BEGIN

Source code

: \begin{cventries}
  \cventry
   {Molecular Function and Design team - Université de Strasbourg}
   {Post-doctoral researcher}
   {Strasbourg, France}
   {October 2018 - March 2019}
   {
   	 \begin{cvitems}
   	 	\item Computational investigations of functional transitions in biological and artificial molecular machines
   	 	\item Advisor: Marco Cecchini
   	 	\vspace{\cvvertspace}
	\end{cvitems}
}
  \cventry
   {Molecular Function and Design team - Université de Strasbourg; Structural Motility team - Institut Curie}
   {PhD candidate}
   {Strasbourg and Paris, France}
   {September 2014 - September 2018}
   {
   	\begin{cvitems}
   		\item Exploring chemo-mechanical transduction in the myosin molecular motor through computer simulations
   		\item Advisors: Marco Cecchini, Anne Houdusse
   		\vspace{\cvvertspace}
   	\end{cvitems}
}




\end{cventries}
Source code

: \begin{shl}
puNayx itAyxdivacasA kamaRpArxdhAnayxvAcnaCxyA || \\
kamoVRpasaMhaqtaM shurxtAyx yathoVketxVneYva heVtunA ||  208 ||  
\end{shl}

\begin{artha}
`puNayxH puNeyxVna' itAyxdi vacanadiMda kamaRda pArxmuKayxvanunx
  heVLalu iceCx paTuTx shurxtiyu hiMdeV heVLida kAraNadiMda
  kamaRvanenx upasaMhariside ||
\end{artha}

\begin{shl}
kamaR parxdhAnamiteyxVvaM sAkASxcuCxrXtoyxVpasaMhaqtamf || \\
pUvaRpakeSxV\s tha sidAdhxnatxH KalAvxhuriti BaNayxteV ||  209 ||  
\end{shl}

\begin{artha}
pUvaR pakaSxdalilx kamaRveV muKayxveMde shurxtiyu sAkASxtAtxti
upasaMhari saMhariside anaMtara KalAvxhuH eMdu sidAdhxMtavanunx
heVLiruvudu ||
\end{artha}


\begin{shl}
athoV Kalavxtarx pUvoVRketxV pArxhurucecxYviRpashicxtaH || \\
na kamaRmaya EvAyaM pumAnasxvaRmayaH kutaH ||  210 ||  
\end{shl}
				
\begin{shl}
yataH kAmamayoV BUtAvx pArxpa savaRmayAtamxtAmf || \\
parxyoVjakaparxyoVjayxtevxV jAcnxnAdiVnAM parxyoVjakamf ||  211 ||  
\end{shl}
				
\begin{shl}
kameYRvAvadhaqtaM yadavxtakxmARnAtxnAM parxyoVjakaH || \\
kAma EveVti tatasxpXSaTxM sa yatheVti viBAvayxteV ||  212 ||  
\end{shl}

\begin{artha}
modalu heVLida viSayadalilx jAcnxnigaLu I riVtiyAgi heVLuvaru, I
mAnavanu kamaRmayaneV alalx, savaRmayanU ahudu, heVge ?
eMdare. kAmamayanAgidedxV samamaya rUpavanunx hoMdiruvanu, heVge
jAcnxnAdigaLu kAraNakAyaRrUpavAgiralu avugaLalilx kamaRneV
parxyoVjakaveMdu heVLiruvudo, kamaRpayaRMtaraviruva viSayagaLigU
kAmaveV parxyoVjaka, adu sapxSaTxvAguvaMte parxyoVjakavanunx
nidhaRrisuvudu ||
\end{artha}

END

__Task brief__: What lines above contain "Université"? Copy them out.

__Response__:
   {Molecular Function and Design team - Université de Strasbourg}
   {Molecular Function and Design team - Université de Strasbourg; Structural Motility team - Institut Curie}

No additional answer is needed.